Tanti amici importanti per Maieron, dunque: da Gianni Mura, il primo ad aver parlato di lui, a Davide Van De Sfroos, da Mauro Corona a Toni Capuozzo, da Michele Gazich a Massimo Bubola ma nessuna soggezione. Maieron, questo "figlio cresciuto un po' per caso o da amori perduti" si è costruito pezzo per pezzo la sua carriera.

E già che abbiamo citato Van De Sfroos ricordiamo un po' di simmetrie: i due personaggi, i maggiori cantacronache delle loro zone, entrambi cantascrittori, entrambi utilizzatori di una calata locale, si sono incontrati più volte nei loro percorsi di questi anni, per le oblique vie che uniscono quelli che parlano liberamente. Si sono incontrati e si sono piaciuti. Davide ha iniziato a invitare Luigi alle manifestazioni che organizzava, Gigi ha iniziato a eseguire dal vivo qualche canzone di Davide (tra cui una intensa "Loena de picch" e, a poco a poco, anche grazie ad amici comuni, tra cui il mitico Edi, il rapporto si è stretto, fino ad arrivare a questo disco, dove Davide ha prestato il Billa e Piu tra i musicisti, il management del lariano ha preso la gestione del friulano, fino ad arrivare alla bellissima recensione che Davide in prima persona ha voluto scrivere per Gigi.

"Raramente - scrive Davide - ho incontrato persone che dopo una lunga carriera attraverso i suoni e le cose da dire, hanno mantenuto quella determinazione, quella gentilezza nei confronti dell'arte stessa e quell'entusiasmo da fanciulli attempati. Questo è Luigi e non me lo sono inventato io. Esiste per quello che è senza cercare di essere qualcos'altro e grazie ad un autore come lui, adesso possiamo specchiarci ed emozionarci davanti ad un grande disco: Vino tabacco e cielo. Posso dire di averlo visto nascere, questo suo ultimo lavoro, a partire dai primi bocconi nei camerini di qualche teatro, di averne ascoltato dei brani nei vari festival dove Maieron è stato invitato come ospite dal sottoscritto, ma non è certo per questo motivo che mi vedete qui sul ponte a sventolare entusiasmo. siamo di fronte a qualcosa di finalmente libero e ricco, di quella ricchezza fatta di terre e di rocce, che non hanno mai smesso di contenere tutti quei passi e tutti quegli spettri che Luigi è andato ad estrarre per noi".(vedi il resto)

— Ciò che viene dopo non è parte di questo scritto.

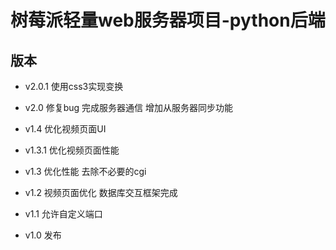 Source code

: # 树莓派轻量web服务器项目-python后端
##  版本
- v2.0.1 使用css3实现变换

- v2.0 修复bug 完成服务器通信 增加从服务器同步功能

- v1.4 优化视频页面UI  

- v1.3.1 优化视频页面性能  

- v1.3 优化性能 去除不必要的cgi  

- v1.2 视频页面优化 数据库交互框架完成  

- v1.1 允许自定义端口  

- v1.0 发布  
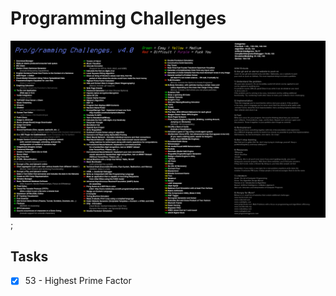 # Programming Challenges
<img src="src/programming-challenges-v4.0.png">;

## Tasks

- [x] 53 - Highest Prime Factor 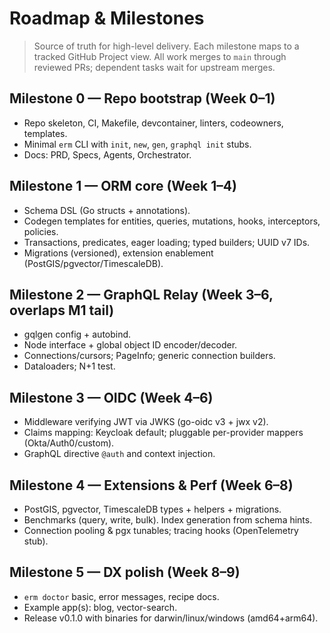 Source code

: # Roadmap & Milestones

> Source of truth for high-level delivery. Each milestone maps to a tracked GitHub Project view.
> All work merges to `main` through reviewed PRs; dependent tasks wait for upstream merges.

## Milestone 0 — Repo bootstrap (Week 0–1)
- Repo skeleton, CI, Makefile, devcontainer, linters, codeowners, templates.
- Minimal `erm` CLI with `init`, `new`, `gen`, `graphql init` stubs.
- Docs: PRD, Specs, Agents, Orchestrator.

## Milestone 1 — ORM core (Week 1–4)
- Schema DSL (Go structs + annotations).
- Codegen templates for entities, queries, mutations, hooks, interceptors, policies.
- Transactions, predicates, eager loading; typed builders; UUID v7 IDs.
- Migrations (versioned), extension enablement (PostGIS/pgvector/TimescaleDB).

## Milestone 2 — GraphQL Relay (Week 3–6, overlaps M1 tail)
- gqlgen config + autobind.
- Node interface + global object ID encoder/decoder.
- Connections/cursors; PageInfo; generic connection builders.
- Dataloaders; N+1 test.

## Milestone 3 — OIDC (Week 4–6)
- Middleware verifying JWT via JWKS (go-oidc v3 + jwx v2).
- Claims mapping: Keycloak default; pluggable per-provider mappers (Okta/Auth0/custom).
- GraphQL directive `@auth` and context injection.

## Milestone 4 — Extensions & Perf (Week 6–8)
- PostGIS, pgvector, TimescaleDB types + helpers + migrations.
- Benchmarks (query, write, bulk). Index generation from schema hints.
- Connection pooling & pgx tunables; tracing hooks (OpenTelemetry stub).

## Milestone 5 — DX polish (Week 8–9)
- `erm doctor` basic, error messages, recipe docs.
- Example app(s): blog, vector-search.
- Release v0.1.0 with binaries for darwin/linux/windows (amd64+arm64).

É difficile per me commentare razionalmente un disco di Luigi Maieron. Questo in particolare che ho visto crescere dai primi abbozzi voce e chitarra fino alla veste definitiva. Ho assistito da lontano al parto, come un fratello, come uno zio affettuoso, tra un risotto, un coro stonato, un bicchiere di "Sfursat". Le ho sentite suonare sulla mia chitarra, le ho ascoltate per mesi nella loro struttura scarna, in attesa di vedere infine nascere il nuovo lavoro di Gigi, il più aperto, il più solare, quello che probabilmente gli porterà più consensi. Dal mio canto, nostalgico e quieto, resterò per sempre avvinto alla poesia intima e silenziosa di "Si vif", a quelle musiche scarne, a quei silenzi, a quel soffio della natura. Aria rarefatta di montagna, ma qui scendiamo in pianura, prendiamo i cavalli e galoppiamo verso il sole rosso.

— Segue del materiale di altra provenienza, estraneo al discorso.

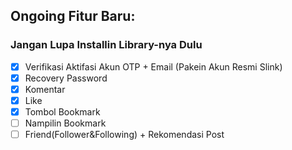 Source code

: ## Ongoing Fitur Baru:
### Jangan Lupa Installin Library-nya Dulu
- [x] Verifikasi Aktifasi Akun OTP + Email (Pakein Akun Resmi Slink)
- [x] Recovery Password
- [x] Komentar
- [x] Like
- [x] Tombol Bookmark
- [ ] Nampilin Bookmark
- [ ] Friend(Follower&Following) + Rekomendasi Post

Perciò non ragiono su "Vino, tabacco e cielo" come su un insieme di canzoni, ma come un'opera unica in più capitoli o quadri. Come un libro di Steinbeck ("Uomini e topi", "Pian de la tortilla"), con le sue alternanze di momenti buffi e di tragedie, come un polittico campestre in cui qui domina il giallo del sole, là il mielato dei covoni di grano, più in giù ancora il blu prussia del fiume, oltre il quale si allungano le prime ombre della sera e ancora oltre i bagliori del fuoco attorno al quale riunirsi con bottiglie di vino, pane e formaggio, finché il sonno, a furia di parlare arrivi. Maieron è un boccone troppo spesso per mangiarlo in un morso, un vino troppo strutturato per ingoiarlo in un sorso. Tanti piccoli sorsi, tanti piccoli morsi e altrettanti grandi pensieri.